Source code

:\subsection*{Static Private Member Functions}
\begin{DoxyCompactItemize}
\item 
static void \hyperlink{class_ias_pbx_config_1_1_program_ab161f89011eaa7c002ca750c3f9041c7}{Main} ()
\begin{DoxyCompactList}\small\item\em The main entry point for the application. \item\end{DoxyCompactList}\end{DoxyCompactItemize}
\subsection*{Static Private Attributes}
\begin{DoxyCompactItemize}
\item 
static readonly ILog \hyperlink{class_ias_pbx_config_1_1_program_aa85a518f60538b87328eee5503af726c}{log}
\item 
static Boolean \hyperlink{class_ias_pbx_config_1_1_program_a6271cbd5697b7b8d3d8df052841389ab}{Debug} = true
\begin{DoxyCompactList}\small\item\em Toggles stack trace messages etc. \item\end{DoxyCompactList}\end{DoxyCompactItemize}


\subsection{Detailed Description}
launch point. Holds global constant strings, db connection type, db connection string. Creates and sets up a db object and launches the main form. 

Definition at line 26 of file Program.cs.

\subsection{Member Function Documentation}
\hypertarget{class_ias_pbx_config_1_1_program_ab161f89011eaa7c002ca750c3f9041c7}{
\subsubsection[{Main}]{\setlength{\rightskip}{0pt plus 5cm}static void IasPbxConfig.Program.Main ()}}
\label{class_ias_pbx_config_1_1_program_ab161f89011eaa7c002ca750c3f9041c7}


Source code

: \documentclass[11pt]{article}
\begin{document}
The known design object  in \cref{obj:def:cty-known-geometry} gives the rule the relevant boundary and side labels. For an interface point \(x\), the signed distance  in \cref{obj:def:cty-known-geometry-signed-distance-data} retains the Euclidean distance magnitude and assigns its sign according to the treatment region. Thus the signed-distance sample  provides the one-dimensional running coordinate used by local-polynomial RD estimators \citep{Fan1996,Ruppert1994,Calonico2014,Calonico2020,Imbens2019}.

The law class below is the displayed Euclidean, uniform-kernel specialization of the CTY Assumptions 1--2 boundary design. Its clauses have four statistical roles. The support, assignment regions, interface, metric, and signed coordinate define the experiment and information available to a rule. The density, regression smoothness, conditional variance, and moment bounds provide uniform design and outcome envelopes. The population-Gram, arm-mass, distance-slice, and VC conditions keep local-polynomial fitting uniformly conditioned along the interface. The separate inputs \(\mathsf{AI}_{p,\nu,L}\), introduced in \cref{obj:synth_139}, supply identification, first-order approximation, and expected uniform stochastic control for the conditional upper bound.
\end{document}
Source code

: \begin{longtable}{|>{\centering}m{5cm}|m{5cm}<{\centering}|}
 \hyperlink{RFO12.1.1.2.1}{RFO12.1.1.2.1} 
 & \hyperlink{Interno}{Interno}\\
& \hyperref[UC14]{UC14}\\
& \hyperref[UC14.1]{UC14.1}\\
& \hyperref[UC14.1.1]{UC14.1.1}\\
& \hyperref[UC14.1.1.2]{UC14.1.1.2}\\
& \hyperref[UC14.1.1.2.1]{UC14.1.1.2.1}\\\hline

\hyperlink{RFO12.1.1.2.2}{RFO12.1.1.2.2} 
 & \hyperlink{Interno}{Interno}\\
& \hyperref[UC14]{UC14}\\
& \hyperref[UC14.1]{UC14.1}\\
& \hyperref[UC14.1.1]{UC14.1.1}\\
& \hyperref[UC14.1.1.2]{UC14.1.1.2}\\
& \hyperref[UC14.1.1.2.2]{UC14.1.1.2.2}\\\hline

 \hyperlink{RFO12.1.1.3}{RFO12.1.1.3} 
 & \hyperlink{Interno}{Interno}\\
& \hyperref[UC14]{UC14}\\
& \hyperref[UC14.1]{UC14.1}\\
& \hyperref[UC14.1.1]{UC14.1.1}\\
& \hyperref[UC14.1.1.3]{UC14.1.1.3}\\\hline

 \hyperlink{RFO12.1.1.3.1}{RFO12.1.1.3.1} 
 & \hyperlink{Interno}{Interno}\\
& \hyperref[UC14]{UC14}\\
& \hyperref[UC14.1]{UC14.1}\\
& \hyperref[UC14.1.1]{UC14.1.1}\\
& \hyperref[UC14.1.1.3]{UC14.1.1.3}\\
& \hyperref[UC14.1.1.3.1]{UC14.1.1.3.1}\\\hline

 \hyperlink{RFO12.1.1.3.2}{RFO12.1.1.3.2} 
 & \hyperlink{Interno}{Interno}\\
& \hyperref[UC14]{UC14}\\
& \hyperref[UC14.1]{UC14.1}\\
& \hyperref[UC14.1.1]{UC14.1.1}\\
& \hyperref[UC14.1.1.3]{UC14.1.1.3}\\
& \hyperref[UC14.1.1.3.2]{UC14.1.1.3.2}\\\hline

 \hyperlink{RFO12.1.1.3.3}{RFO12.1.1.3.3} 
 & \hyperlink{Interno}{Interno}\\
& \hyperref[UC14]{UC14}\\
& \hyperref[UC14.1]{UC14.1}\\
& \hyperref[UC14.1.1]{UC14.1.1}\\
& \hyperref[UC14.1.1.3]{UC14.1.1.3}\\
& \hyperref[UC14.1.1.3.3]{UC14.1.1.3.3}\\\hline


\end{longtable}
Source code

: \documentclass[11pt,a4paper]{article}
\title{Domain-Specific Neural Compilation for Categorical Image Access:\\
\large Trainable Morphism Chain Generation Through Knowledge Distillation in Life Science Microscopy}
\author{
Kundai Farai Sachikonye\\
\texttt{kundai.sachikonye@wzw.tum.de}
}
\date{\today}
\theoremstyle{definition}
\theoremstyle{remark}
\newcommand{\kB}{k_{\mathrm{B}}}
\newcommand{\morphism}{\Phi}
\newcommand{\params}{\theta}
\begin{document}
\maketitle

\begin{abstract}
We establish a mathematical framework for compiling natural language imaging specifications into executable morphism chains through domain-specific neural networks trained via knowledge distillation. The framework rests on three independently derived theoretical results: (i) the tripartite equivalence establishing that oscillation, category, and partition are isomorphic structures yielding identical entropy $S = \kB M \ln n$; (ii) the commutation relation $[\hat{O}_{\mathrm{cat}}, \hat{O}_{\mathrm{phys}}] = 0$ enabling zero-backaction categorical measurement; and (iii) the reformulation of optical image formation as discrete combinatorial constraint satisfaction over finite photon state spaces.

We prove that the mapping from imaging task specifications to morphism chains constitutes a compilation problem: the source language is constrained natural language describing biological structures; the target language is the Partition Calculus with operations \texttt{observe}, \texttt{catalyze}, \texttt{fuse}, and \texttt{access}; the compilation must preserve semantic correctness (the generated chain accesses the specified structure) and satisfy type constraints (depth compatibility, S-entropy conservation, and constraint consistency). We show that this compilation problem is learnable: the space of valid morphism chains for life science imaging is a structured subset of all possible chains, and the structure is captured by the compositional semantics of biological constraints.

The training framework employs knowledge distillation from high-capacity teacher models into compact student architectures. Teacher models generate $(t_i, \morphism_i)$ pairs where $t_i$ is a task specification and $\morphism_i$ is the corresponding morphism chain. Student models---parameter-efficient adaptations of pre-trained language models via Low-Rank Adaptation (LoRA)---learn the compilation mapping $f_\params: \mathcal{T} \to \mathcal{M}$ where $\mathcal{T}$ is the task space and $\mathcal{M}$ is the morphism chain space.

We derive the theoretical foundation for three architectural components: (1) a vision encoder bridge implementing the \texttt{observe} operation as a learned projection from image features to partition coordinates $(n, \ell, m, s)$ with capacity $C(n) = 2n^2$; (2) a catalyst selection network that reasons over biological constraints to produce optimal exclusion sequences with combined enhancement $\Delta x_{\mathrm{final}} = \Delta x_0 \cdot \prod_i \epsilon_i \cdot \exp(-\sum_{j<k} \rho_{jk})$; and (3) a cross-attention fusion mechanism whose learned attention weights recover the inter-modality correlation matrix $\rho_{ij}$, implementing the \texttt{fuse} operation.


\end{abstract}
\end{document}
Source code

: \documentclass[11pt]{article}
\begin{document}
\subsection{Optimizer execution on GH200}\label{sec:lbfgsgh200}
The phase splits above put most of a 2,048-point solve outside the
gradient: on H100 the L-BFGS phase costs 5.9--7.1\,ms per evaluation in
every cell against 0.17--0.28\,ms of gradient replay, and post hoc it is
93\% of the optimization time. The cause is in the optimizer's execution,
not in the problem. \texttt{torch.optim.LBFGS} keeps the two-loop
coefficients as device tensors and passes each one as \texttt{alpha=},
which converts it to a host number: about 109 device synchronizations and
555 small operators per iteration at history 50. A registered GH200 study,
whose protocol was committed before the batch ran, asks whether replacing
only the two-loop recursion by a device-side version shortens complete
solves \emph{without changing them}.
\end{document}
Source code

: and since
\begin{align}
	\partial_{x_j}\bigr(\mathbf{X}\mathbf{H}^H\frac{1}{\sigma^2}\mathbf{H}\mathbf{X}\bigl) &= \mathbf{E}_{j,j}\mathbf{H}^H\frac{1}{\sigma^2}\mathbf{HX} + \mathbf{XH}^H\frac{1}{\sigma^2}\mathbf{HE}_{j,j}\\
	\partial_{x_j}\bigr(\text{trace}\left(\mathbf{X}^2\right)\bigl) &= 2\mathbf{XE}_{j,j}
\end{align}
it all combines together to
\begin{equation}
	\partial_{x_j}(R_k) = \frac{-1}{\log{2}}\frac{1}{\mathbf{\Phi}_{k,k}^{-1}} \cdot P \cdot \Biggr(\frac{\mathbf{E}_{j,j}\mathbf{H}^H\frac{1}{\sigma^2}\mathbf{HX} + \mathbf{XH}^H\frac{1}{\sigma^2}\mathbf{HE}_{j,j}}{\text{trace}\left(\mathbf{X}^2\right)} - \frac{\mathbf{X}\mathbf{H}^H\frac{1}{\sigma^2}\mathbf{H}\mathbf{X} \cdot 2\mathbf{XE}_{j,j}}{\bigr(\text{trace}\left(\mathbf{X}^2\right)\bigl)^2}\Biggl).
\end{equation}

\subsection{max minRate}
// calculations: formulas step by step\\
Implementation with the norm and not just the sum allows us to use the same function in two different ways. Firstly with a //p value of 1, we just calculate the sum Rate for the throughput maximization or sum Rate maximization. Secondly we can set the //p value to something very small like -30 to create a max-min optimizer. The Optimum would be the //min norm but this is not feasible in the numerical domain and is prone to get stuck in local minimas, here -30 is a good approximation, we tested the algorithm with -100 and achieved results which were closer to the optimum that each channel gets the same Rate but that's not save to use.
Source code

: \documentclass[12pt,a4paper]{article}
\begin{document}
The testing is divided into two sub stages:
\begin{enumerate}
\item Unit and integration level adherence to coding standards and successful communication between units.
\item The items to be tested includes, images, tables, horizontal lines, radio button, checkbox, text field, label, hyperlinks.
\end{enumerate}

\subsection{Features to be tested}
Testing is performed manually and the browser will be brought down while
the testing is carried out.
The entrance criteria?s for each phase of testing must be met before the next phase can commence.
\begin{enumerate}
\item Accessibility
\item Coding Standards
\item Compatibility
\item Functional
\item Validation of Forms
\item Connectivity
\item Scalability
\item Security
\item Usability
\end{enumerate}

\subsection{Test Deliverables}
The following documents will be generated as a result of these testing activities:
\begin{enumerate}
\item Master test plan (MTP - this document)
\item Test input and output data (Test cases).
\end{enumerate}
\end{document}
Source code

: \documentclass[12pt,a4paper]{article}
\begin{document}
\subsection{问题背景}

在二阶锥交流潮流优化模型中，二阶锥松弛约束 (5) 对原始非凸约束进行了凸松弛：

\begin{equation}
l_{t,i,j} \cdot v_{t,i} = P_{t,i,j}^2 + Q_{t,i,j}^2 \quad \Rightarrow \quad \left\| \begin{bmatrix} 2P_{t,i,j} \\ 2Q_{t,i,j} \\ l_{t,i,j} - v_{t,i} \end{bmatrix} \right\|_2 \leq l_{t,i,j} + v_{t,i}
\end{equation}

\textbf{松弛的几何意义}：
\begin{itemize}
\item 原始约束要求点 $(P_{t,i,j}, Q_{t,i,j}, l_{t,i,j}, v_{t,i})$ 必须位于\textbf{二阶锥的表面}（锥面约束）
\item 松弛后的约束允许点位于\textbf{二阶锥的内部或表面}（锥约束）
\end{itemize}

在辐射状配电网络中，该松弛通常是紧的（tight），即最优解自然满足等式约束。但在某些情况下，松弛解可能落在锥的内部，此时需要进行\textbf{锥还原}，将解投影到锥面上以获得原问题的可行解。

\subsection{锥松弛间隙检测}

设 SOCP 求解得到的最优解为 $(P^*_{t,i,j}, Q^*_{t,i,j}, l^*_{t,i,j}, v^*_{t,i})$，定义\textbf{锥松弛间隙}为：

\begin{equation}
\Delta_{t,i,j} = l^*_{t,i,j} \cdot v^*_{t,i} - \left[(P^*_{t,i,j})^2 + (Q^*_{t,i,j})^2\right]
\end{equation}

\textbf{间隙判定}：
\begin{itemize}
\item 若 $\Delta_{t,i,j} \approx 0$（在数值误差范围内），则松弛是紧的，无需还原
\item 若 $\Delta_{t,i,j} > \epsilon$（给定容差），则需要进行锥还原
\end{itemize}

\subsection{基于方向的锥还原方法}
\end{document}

+===+

Action item
The answer must be the lines from the one containing "设 SOCP 求解得到的最优解为" to the final line of the data above, copied exactly, both included, with nothing added.

The completed task
设 SOCP 求解得到的最优解为 $(P^*_{t,i,j}, Q^*_{t,i,j}, l^*_{t,i,j}, v^*_{t,i})$，定义\textbf{锥松弛间隙}为：

\begin{equation}
\Delta_{t,i,j} = l^*_{t,i,j} \cdot v^*_{t,i} - \left[(P^*_{t,i,j})^2 + (Q^*_{t,i,j})^2\right]
\end{equation}

\textbf{间隙判定}：
\begin{itemize}
\item 若 $\Delta_{t,i,j} \approx 0$（在数值误差范围内），则松弛是紧的，无需还原
\item 若 $\Delta_{t,i,j} > \epsilon$（给定容差），则需要进行锥还原
\end{itemize}

\subsection{基于方向的锥还原方法}
\end{document}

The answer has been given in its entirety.